§ **TASK OBJECTIVE**
Scan the records beneath this line for the line holding "Firebase, GoogleService-Info.plist file." and the line holding "2. Sign Up Screen", then transcribe exactly those two and all lines between.

§ **AVAILABLE DATA**
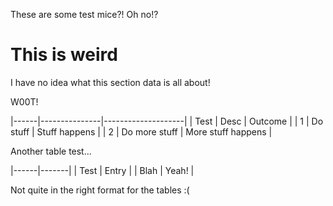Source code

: These are some test mice?! Oh no!?

# This is weird

I have no idea what this section data is all about!

W00T!

|------|---------------|--------------------|
| Test | Desc          | Outcome            |
| 1    | Do stuff      | Stuff happens      |
| 2    | Do more stuff | More stuff happens |

Another table test...

|------|-------|
| Test | Entry |
| Blah | Yeah! |

Not quite in the right format for the tables :(
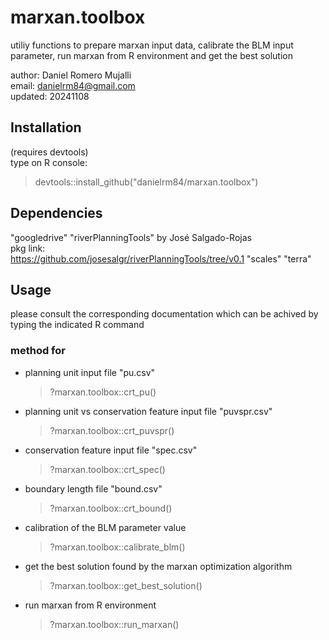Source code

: # marxan.toolbox
utiliy functions to prepare marxan input data, calibrate the BLM input parameter, run marxan from R environment and get the best solution

author:  Daniel Romero Mujalli<br>
email:   danielrm84@gmail.com<br>
updated: 20241108<br> 

## Installation
(requires devtools)<br>
type on R console:<br>
> devtools::install_github("danielrm84/marxan.toolbox")

## Dependencies
"googledrive"
"riverPlanningTools" by José Salgado-Rojas<br>
pkg link:<br>
https://github.com/josesalgr/riverPlanningTools/tree/v0.1
"scales"
"terra"

## Usage
please consult the corresponding documentation which can be achived by typing the indicated R command

### method for
- planning unit input file "pu.csv"
  > ?marxan.toolbox::crt_pu()<br>
- planning unit vs conservation feature input file "puvspr.csv"
  > ?marxan.toolbox::crt_puvspr()<br>
- conservation feature input file "spec.csv"
  > ?marxan.toolbox::crt_spec()<br>
- boundary length file "bound.csv"
  > ?marxan.toolbox::crt_bound()<br>
- calibration of the BLM parameter value
  > ?marxan.toolbox::calibrate_blm()<br>
- get the best solution found by the marxan optimization algorithm
  > ?marxan.toolbox::get_best_solution()<br>
- run marxan from R environment
  > ?marxan.toolbox::run_marxan()<br>

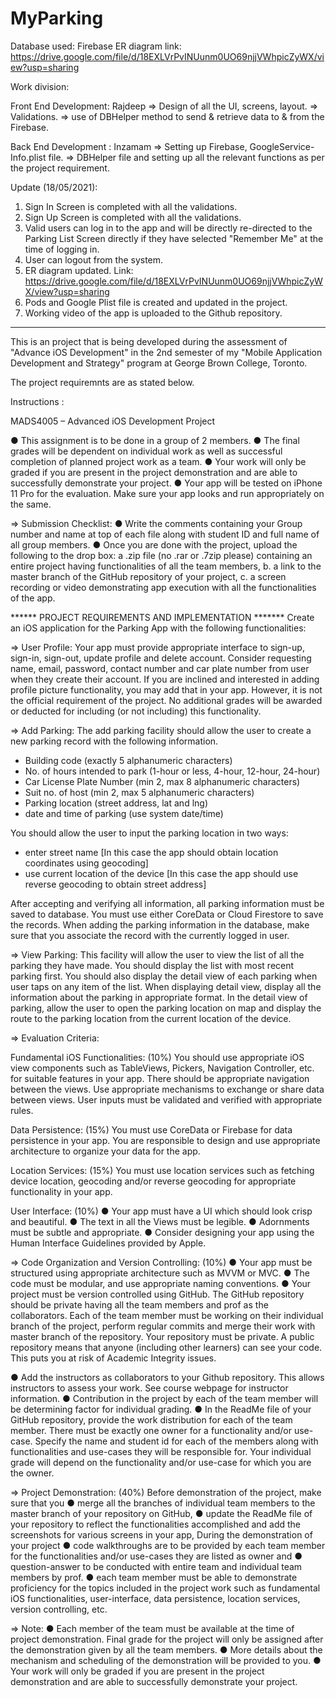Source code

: # MyParking

Database used: Firebase
ER diagram link: https://drive.google.com/file/d/18EXLVrPvINUunm0UO69njjVWhpicZyWX/view?usp=sharing

Work division:

Front End Development: Rajdeep
    => Design of all the UI, screens, layout.
    => Validations.
    => use of DBHelper method to send & retrieve data to & from the Firebase.
    
Back End Development : Inzamam
    => Setting up Firebase, GoogleService-Info.plist file.
    => DBHelper file and setting up all the relevant functions as per the project requirement.
    
Update (18/05/2021):

1. Sign In Screen is completed with all the validations.
2. Sign Up Screen is completed with all the validations.
3. Valid users can log in to the app and will be directly re-directed to the Parking List Screen directly if they have selected "Remember Me" at the time of logging in.
4. User can logout from the system.
7. ER diagram updated. Link: https://drive.google.com/file/d/18EXLVrPvINUunm0UO69njjVWhpicZyWX/view?usp=sharing
5. Pods and Google Plist file is created and updated in the project.
6. Working video of the app is uploaded to the Github repository.

----------------------------------------------------------------------------------------------------------------------------------------

This is an project that is being developed during the assessment of "Advance iOS Development" in the 2nd semester of my "Mobile Application Development and Strategy" program at George Brown College, Toronto. 

The project requiremnts are as stated below.

Instructions :

MADS4005 – Advanced iOS Development Project

● This assignment is to be done in a group of 2 members.
● The final grades will be dependent on individual work as well as successful completion of planned
project work as a team.
● Your work will only be graded if you are present in the project demonstration and are able to successfully demonstrate your project.
● Your app will be tested on iPhone 11 Pro for the evaluation. Make sure your app looks and run appropriately on the same.

=> Submission Checklist:
● Write the comments containing your Group number and name at top of each file along with student ID and full name of all group members.
● Once you are done with the project, upload the following to the drop box:
    a .zip file (no .rar or .7zip please) containing an entire project having functionalities of all the team members,
    b. a link to the master branch of the GitHub repository of your project,
    c. a screen recording or video demonstrating app execution with all the functionalities of
    the app.

****** PROJECT REQUIREMENTS AND IMPLEMENTATION *******
Create an iOS application for the Parking App with the following functionalities:

=> User Profile:
Your app must provide appropriate interface to sign-up, sign-in, sign-out, update profile and delete account. Consider requesting name, email, password, contact number and car plate number from user when they create their account.
If you are inclined and interested in adding profile picture functionality, you may add that in your app. However, it is not the official requirement of the project. 
No additional grades will be awarded or deducted for including (or not including) this functionality.

=> Add Parking:
The add parking facility should allow the user to create a new parking record with the following information.
- Building code (exactly 5 alphanumeric characters)
- No. of hours intended to park (1-hour or less, 4-hour, 12-hour, 24-hour)
- Car License Plate Number (min 2, max 8 alphanumeric characters)
- Suit no. of host (min 2, max 5 alphanumeric characters)
- Parking location (street address, lat and lng)
- date and time of parking (use system date/time)

You should allow the user to input the parking location in two ways:
- enter street name [In this case the app should obtain location coordinates using geocoding]
- use current location of the device [In this case the app should use reverse geocoding to obtain street address]

After accepting and verifying all information, all parking information must be saved to database. 
You must use either CoreData or Cloud Firestore to save the records. 
When adding the parking information in the database, make sure that you associate the record with the currently logged in user.

=> View Parking:
This facility will allow the user to view the list of all the parking they have made. 
You should display the list with most recent parking first. 
You should also display the detail view of each parking when user taps on any item of the list. 
When displaying detail view, display all the information about the parking in appropriate format. 
In the detail view of parking, allow the user to open the parking location on map and display the route to the parking location from the current location of the device.

=> Evaluation Criteria:

Fundamental iOS Functionalities: (10%)
You should use appropriate iOS view components such as TableViews, Pickers, Navigation Controller, etc. for suitable
features in your app. There should be appropriate navigation between the views. 
Use appropriate mechanisms to exchange or share data between views. User inputs must be validated and verified
with appropriate rules.

Data Persistence: (15%)
You must use CoreData or Firebase for data persistence in your app. 
You are responsible to design and use appropriate architecture to organize your data for the app.

Location Services: (15%)
You must use location services such as fetching device location, geocoding and/or reverse geocoding for appropriate functionality in your app.

User Interface: (10%)
● Your app must have a UI which should look crisp and beautiful.
● The text in all the Views must be legible.
● Adornments must be subtle and appropriate.
● Consider designing your app using the Human Interface Guidelines provided by Apple.

=> Code Organization and Version Controlling: (10%)
● Your app must be structured using appropriate architecture such as MVVM or MVC.
● The code must be modular, and use appropriate naming conventions.
● Your project must be version controlled using GitHub. The GitHub repository should be private having all the team members and prof as the collaborators. 
Each of the team member must be working on their individual branch of the project, perform regular commits and merge their work with master branch of the repository. 
Your repository must be private. A public repository means that anyone (including other learners) can see your code.
This puts you at risk of Academic Integrity issues.

● Add the instructors as collaborators to your Github repository. This allows instructors to assess your work. See course webpage for instructor information.
● Contribution in the project by each of the team member will be determining factor for individual grading.
● In the ReadMe file of your GitHub repository, provide the work distribution for each of the team member. There must be exactly one owner for a functionality and/or use-case. Specify the name and student id for each of the members along with functionalities and use-cases they will be responsible for. Your individual grade will depend on the functionality and/or use-case for which you are the owner.

=> Project Demonstration: (40%)
Before demonstration of the project, make sure that you
● merge all the branches of individual team members to the master branch of your repository on GitHub,
● update the ReadMe file of your repository to reflect the functionalities accomplished and add the screenshots for various screens in your app, During the demonstration of your project
● code walkthroughs are to be provided by each team member for the functionalities and/or use-cases they are listed as owner and
● question-answer to be conducted with entire team and individual team members by prof.
● each team member must be able to demonstrate proficiency for the topics included in the project work such as fundamental iOS functionalities, user-interface, data persistence, location services, version controlling, etc.

=> Note:
● Each member of the team must be available at the time of project demonstration. Final grade for the project will only be assigned after the demonstration given by all the team members.
● More details about the mechanism and scheduling of the demonstration will be provided to you.
● Your work will only be graded if you are present in the project demonstration and are able to successfully demonstrate your project.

§ **OUTPUT OF THE EXERCISE**
    => Setting up Firebase, GoogleService-Info.plist file.
    => DBHelper file and setting up all the relevant functions as per the project requirement.
    
Update (18/05/2021):

1. Sign In Screen is completed with all the validations.
2. Sign Up Screen is completed with all the validations.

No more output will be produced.